TASK PROMPT
Return all lines in the data where the string "energy" can be found.

-- RECORD SET follows --

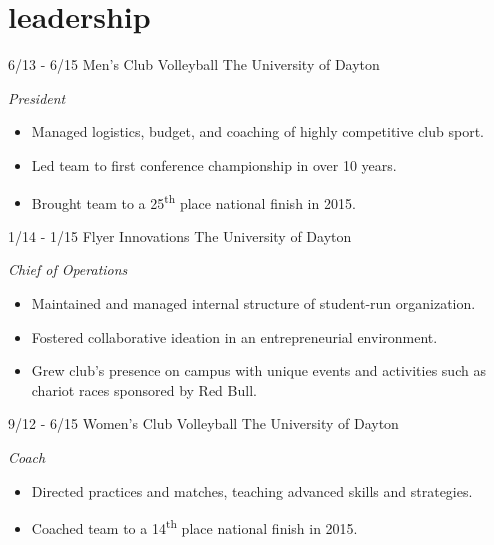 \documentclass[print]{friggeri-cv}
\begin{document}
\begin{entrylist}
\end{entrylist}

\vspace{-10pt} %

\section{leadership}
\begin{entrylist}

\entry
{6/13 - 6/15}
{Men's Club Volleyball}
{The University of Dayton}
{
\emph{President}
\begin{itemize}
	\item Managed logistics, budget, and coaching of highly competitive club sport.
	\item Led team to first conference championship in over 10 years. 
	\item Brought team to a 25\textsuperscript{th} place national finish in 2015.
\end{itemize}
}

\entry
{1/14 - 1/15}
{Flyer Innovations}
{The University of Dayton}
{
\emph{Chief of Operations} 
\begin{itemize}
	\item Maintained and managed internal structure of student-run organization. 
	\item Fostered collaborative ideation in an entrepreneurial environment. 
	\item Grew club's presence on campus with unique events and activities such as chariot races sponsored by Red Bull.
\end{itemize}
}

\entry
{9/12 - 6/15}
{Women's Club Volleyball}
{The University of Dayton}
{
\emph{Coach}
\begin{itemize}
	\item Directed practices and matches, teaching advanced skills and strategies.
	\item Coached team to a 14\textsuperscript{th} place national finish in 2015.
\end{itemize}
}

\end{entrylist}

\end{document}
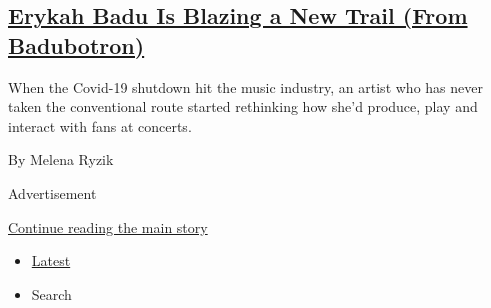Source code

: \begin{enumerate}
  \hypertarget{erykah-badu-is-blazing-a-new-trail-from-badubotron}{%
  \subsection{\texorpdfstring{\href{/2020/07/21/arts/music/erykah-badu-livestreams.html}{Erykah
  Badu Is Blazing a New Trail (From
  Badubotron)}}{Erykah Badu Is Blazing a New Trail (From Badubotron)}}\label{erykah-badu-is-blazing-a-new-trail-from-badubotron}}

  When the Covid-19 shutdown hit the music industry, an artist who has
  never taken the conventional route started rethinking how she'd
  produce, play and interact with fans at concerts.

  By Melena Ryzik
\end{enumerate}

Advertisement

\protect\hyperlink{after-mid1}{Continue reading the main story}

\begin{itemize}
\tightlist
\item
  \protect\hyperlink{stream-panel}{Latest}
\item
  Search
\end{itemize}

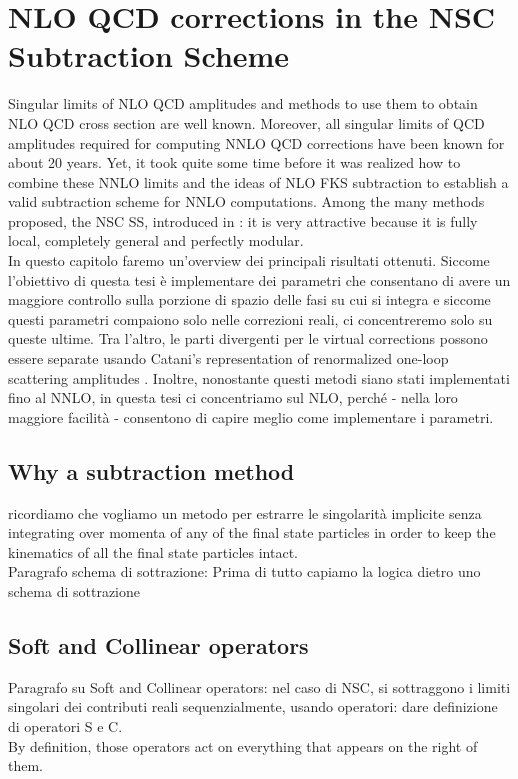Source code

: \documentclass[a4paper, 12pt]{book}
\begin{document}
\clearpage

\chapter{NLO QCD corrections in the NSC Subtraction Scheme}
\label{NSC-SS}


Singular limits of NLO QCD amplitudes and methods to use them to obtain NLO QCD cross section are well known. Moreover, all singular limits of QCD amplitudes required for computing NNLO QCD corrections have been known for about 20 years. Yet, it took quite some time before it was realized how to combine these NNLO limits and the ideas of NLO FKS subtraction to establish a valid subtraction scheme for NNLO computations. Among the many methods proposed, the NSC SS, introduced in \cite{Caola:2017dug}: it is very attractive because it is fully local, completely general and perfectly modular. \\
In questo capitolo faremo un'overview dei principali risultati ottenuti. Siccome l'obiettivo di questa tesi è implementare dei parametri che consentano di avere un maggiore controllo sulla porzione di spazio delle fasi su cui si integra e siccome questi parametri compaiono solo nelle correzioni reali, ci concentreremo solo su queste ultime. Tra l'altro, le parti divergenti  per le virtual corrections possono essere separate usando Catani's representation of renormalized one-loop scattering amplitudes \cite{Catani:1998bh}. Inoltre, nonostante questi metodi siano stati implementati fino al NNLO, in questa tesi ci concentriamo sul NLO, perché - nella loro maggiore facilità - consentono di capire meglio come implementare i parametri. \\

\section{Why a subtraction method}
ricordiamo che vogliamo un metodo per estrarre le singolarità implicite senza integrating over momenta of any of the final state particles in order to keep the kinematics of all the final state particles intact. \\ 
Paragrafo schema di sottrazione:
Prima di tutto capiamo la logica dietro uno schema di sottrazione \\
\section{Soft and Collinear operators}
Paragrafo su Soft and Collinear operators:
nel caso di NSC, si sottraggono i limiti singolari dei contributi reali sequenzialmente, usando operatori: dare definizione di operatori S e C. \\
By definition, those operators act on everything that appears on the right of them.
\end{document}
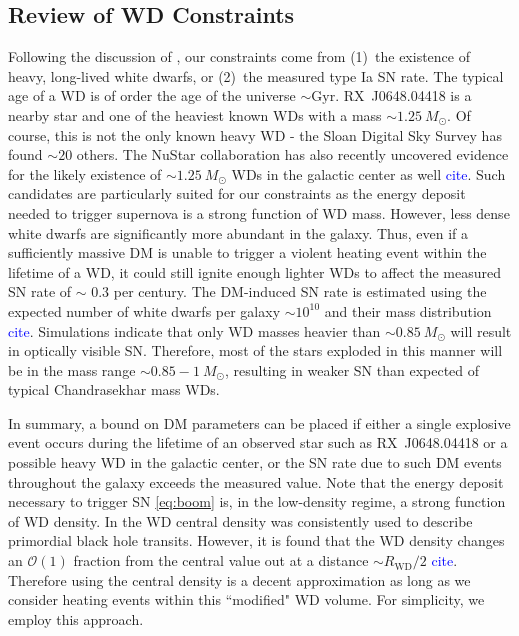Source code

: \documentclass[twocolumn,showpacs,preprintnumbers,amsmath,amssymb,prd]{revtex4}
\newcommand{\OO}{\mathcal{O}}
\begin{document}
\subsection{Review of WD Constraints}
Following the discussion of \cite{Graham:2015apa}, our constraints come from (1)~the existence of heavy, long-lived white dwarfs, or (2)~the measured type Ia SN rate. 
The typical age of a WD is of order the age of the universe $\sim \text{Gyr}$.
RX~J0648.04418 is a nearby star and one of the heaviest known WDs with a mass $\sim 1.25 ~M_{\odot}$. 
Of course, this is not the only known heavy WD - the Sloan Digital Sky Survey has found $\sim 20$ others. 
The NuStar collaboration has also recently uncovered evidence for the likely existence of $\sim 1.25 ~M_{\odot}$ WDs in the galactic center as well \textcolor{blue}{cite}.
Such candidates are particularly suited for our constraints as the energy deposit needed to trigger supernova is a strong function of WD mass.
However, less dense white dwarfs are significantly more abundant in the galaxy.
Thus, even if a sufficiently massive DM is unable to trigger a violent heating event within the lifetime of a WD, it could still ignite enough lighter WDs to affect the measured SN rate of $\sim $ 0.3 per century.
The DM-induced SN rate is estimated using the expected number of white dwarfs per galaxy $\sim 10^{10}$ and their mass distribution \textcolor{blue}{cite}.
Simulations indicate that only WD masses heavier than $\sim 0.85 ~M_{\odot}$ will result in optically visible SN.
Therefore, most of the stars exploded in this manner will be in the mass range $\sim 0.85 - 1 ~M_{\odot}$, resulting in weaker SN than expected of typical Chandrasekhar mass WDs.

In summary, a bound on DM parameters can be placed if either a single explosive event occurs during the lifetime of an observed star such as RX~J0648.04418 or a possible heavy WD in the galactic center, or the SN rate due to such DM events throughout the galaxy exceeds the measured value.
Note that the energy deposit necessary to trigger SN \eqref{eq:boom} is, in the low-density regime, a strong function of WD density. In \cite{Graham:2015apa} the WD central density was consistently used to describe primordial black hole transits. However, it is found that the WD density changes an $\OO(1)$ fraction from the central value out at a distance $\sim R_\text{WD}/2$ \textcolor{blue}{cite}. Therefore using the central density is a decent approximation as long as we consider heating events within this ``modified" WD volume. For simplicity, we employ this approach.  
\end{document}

-- RECORD SET concluded --
-- RECORD SET follows --

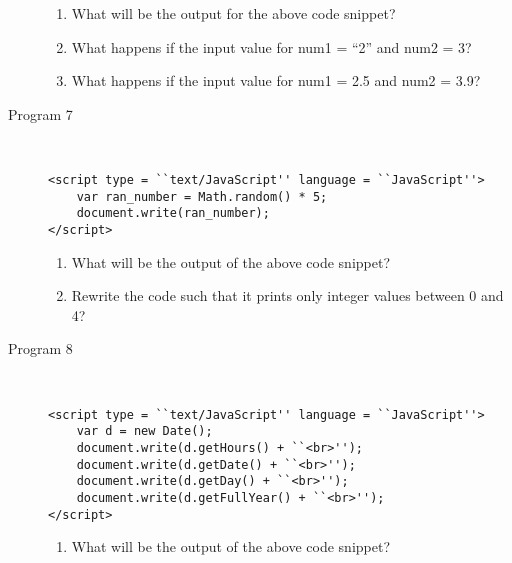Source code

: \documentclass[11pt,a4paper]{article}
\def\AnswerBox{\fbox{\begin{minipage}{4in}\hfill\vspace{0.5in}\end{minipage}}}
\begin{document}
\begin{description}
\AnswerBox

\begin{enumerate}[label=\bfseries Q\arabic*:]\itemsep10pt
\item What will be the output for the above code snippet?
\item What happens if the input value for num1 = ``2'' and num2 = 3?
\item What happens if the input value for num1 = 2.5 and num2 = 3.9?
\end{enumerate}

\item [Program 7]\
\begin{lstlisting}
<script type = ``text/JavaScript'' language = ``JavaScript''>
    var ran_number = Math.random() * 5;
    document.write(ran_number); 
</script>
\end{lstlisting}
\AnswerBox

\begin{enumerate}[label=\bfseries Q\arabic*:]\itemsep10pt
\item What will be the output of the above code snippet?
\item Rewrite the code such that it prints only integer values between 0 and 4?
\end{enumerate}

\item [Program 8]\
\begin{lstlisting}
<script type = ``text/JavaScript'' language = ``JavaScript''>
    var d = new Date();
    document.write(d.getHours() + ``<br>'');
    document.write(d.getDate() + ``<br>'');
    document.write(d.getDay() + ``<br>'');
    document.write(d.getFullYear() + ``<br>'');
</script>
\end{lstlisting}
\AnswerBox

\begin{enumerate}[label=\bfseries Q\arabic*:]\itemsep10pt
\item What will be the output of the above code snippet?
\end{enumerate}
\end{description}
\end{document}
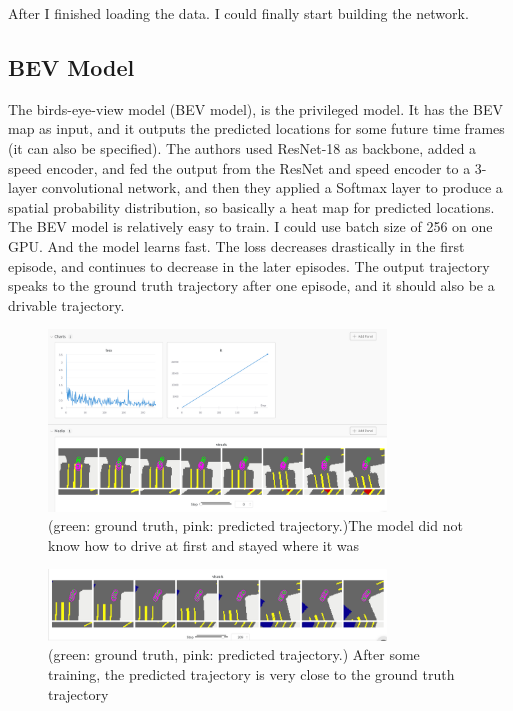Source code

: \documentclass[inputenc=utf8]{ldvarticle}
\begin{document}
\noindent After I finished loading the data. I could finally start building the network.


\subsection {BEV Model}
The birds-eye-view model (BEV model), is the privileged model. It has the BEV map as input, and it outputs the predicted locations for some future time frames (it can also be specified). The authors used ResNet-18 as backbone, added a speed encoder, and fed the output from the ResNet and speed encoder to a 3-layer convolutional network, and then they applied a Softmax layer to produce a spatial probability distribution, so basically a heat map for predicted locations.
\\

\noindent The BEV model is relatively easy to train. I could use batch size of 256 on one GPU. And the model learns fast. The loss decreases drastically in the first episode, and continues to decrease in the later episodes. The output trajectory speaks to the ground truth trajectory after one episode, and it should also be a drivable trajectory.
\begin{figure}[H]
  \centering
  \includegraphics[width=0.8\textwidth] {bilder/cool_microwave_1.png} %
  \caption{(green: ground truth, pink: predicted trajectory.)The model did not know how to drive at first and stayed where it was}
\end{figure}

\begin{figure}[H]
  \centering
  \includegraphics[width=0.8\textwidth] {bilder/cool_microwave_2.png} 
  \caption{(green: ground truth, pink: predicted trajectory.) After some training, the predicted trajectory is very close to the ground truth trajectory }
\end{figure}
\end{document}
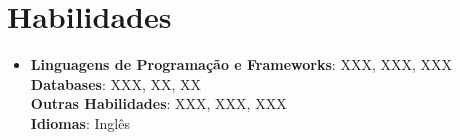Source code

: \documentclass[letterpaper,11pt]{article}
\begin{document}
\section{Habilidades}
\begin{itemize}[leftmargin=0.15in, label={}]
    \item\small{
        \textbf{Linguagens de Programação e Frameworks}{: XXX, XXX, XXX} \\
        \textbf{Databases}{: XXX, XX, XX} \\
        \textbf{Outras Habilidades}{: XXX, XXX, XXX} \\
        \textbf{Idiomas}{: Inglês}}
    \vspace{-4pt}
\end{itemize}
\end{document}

-- RECORD SET concluded --

RESULT OF THE TASK
Such candidates are particularly suited for our constraints as the energy deposit needed to trigger supernova is a strong function of WD mass.
Note that the energy deposit necessary to trigger SN \eqref{eq:boom} is, in the low-density regime, a strong function of WD density. In \cite{Graham:2015apa} the WD central density was consistently used to describe primordial black hole transits. However, it is found that the WD density changes an $\OO(1)$ fraction from the central value out at a distance $\sim R_\text{WD}/2$ \textcolor{blue}{cite}. Therefore using the central density is a decent approximation as long as we consider heating events within this ``modified" WD volume. For simplicity, we employ this approach.  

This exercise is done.